Doch woher kommt dieser „Blick der Macht“? Kenner werden einwerfen, dass das zentrale Ordnungselement eines Panopticons fehlt: der zentrale Turm, der es einem einzigen Wärter ermöglichen sollte, alle Insassen auf einen Schlag zu kontrollieren. Aber, bitte schön, auch wenn es so aussieht, wir sind natürlich nicht in einem Gefängnis, sondern in einem ganz familiären Unternehmen! Die Angestellten überwachen sich einfach selbst. 380 Augen sehen mehr als zwei. Nach Foucault war der Wärter ohnehin auf sein Verschwinden hin konzipiert. Hinter halbdurchlässigen Lamellen sollte er sich verbergen, und es genügte, dass sich die Sträflinge überwacht fühlten. Er selbst könnte derweil daheim die Blumen gießen. Und siehe da: Auch die Banker können sich hinter ihren Lamellenvorhängen verstecken und spicken. Natürlich nicht den ganzen Tag, was würde das denn für einen Eindruck machen!

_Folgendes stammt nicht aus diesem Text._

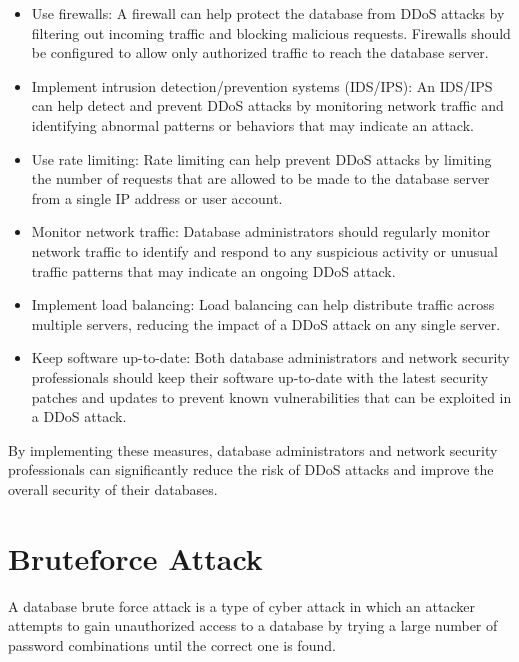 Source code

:\documentclass[11pt]{article}
\let\oldsection\section
\renewcommand\section{\clearpage\oldsection}
\begin{document}
\begin{itemize}
\item Use firewalls: A firewall can help protect the database from DDoS attacks by filtering out incoming traffic and blocking malicious requests. Firewalls should be configured to allow only authorized traffic to reach the database server.\\

\item Implement intrusion detection/prevention systems (IDS/IPS): An IDS/IPS can help detect and prevent DDoS attacks by monitoring network traffic and identifying abnormal patterns or behaviors that may indicate an attack.\\

\item Use rate limiting: Rate limiting can help prevent DDoS attacks by limiting the number of requests that are allowed to be made to the database server from a single IP address or user account.\\

\item Monitor network traffic: Database administrators should regularly monitor network traffic to identify and respond to any suspicious activity or unusual traffic patterns that may indicate an ongoing DDoS attack.\\

\item Implement load balancing: Load balancing can help distribute traffic across multiple servers, reducing the impact of a DDoS attack on any single server.\\

\item Keep software up-to-date: Both database administrators and network security professionals should keep their software up-to-date with the latest security patches and updates to prevent known vulnerabilities that can be exploited in a DDoS attack.\\
\end{itemize}

By implementing these measures, database administrators and network security professionals can significantly reduce the risk of DDoS attacks and improve the overall security of their databases.\\

\section{Bruteforce Attack}
\label{sec:org68a68dc}

A database brute force attack is a type of cyber attack in which an attacker attempts to gain unauthorized access to a database by trying a large number of password combinations until the correct one is found.\\
\end{document}
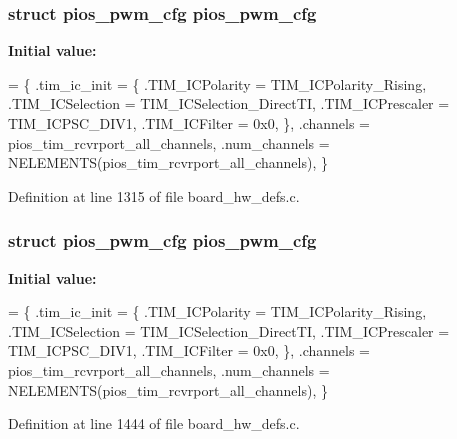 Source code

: \hypertarget{group___tau_labs_core_ga7587f8e174df90bef8cec1edfa9e14c1}{
\subsubsection[{pios\-\_\-pwm\-\_\-cfg}]{\setlength{\rightskip}{0pt plus 5cm}struct {\bf pios\-\_\-pwm\-\_\-cfg} {\bf pios\-\_\-pwm\-\_\-cfg}}}\label{group___tau_labs_core_ga7587f8e174df90bef8cec1edfa9e14c1}
{\bfseries Initial value\-:}
\begin{DoxyCode}
= \{
        .tim\_ic\_init = \{
                .TIM\_ICPolarity = TIM\_ICPolarity\_Rising,
                .TIM\_ICSelection = TIM\_ICSelection\_DirectTI,
                .TIM\_ICPrescaler = TIM\_ICPSC\_DIV1,
                .TIM\_ICFilter = 0x0,
        \},
        .channels = pios\_tim\_rcvrport\_all\_channels,
        .num\_channels = NELEMENTS(pios\_tim\_rcvrport\_all\_channels),
\}
\end{DoxyCode}


Definition at line 1315 of file board\-\_\-hw\-\_\-defs.\-c.

\hypertarget{group___tau_labs_core_ga7587f8e174df90bef8cec1edfa9e14c1}{
\subsubsection[{pios\-\_\-pwm\-\_\-cfg}]{\setlength{\rightskip}{0pt plus 5cm}struct {\bf pios\-\_\-pwm\-\_\-cfg} {\bf pios\-\_\-pwm\-\_\-cfg}}}\label{group___tau_labs_core_ga7587f8e174df90bef8cec1edfa9e14c1}
{\bfseries Initial value\-:}
\begin{DoxyCode}
= \{
        .tim\_ic\_init = \{
                .TIM\_ICPolarity = TIM\_ICPolarity\_Rising,
                .TIM\_ICSelection = TIM\_ICSelection\_DirectTI,
                .TIM\_ICPrescaler = TIM\_ICPSC\_DIV1,
                .TIM\_ICFilter = 0x0,
        \},
        .channels = pios\_tim\_rcvrport\_all\_channels,
        .num\_channels = NELEMENTS(pios\_tim\_rcvrport\_all\_channels),
\}
\end{DoxyCode}


Definition at line 1444 of file board\-\_\-hw\-\_\-defs.\-c.

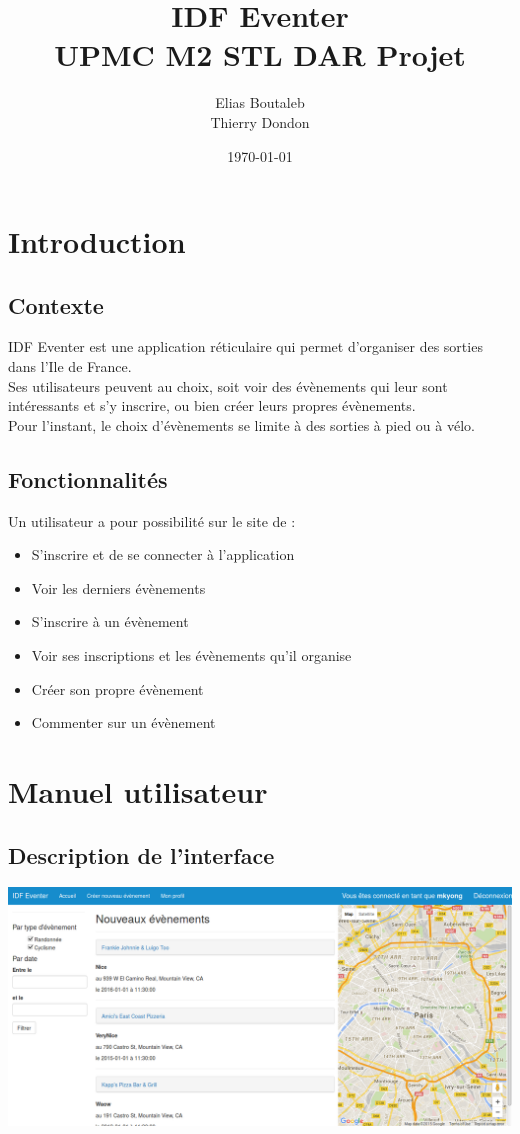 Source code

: \documentclass[11pt,a4paper,margin=0.5in]{report}
\title{IDF Eventer \\ UPMC M2 STL DAR Projet}
\author{Elias Boutaleb \\ Thierry Dondon}
\date{\today}
\begin{document}
\maketitle
\tableofcontents

\chapter{Introduction}

\section{Contexte}

IDF Eventer est une application réticulaire qui permet d'organiser des sorties dans l'Ile de France. \\
Ses utilisateurs peuvent au choix, soit voir des évènements qui leur sont intéressants et s'y inscrire, ou bien créer leurs propres évènements. \\
Pour l'instant, le choix d'évènements se limite à des sorties à pied ou à vélo.

\section{Fonctionnalités}

Un utilisateur a pour possibilité sur le site de :

\begin{itemize}
    \item S'inscrire et de se connecter à l'application
    \item Voir les derniers évènements
    \item S'inscrire à un évènement
    \item Voir ses inscriptions et les évènements qu'il organise
    \item Créer son propre évènement
    \item Commenter sur un évènement
\end{itemize}

\chapter{Manuel utilisateur}

\section{Description de l'interface}

\includegraphics[scale=0.33]{illus/main.png} \\[0.25in]
\end{document}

Um nun nicht gänzlich der Paranoia zu verfallen: Man kann Architekten und Bauherrn auch ein wenig von den schlimmsten Verdächtigungen entlasten. Erstens gibt es heute weniger archaische Methoden, Computerarbeiter zu überwachen, über ihr Arbeitsgerät nämlich. Und zweitens ist ein Bau nur ein Bau und Gucken prinzipiell nichts Grauenhaftes. So könnte man sich dieses Panopticon auch als innerbetriebliche Agora vorstellen: Jederzeit könnten die Angestellten aus ihren Kabinen treten und sich gegenseitig Geburtstagsständchen singen, Lohnforderungen stellen oder die Order an den Pizzaservice besprechen. Eine schöne Vorstellung. Die Dame von der PR-Abteilung versichert allerdings, dass die Angestellten genau das nicht tun.

Der Leser und die Leserin sind eingeladen, sich ihr eigenes Bild zu machen. Ein schöneres Panopticon als die Dresdner Bank am Pariser Platz werden Sie so schnell nicht finden. Doch auch wenn sie nicht dort arbeiten müssen, sollten Sie sich nicht in Sicherheit wiegen. Das Panopticon ist für Michel Foucault nur ein „verallgemeinerungsfähiges Funktionsmodell“. Sehen Sie sich also ruhig auch mal ein modernes Kaufhaus etwas genauer an. Gehen Sie in den nächstgrößten Supermarkt und studieren dort die Reihung der Kassen, an deren Ende sich gelegentlich die Kabine des Filialleiters befindet. Und dann überprüfen Sie bitte die Anordnung der Tische in Ihrem Großraumbüro. Und war Kafka nicht Versicherungsangestellter?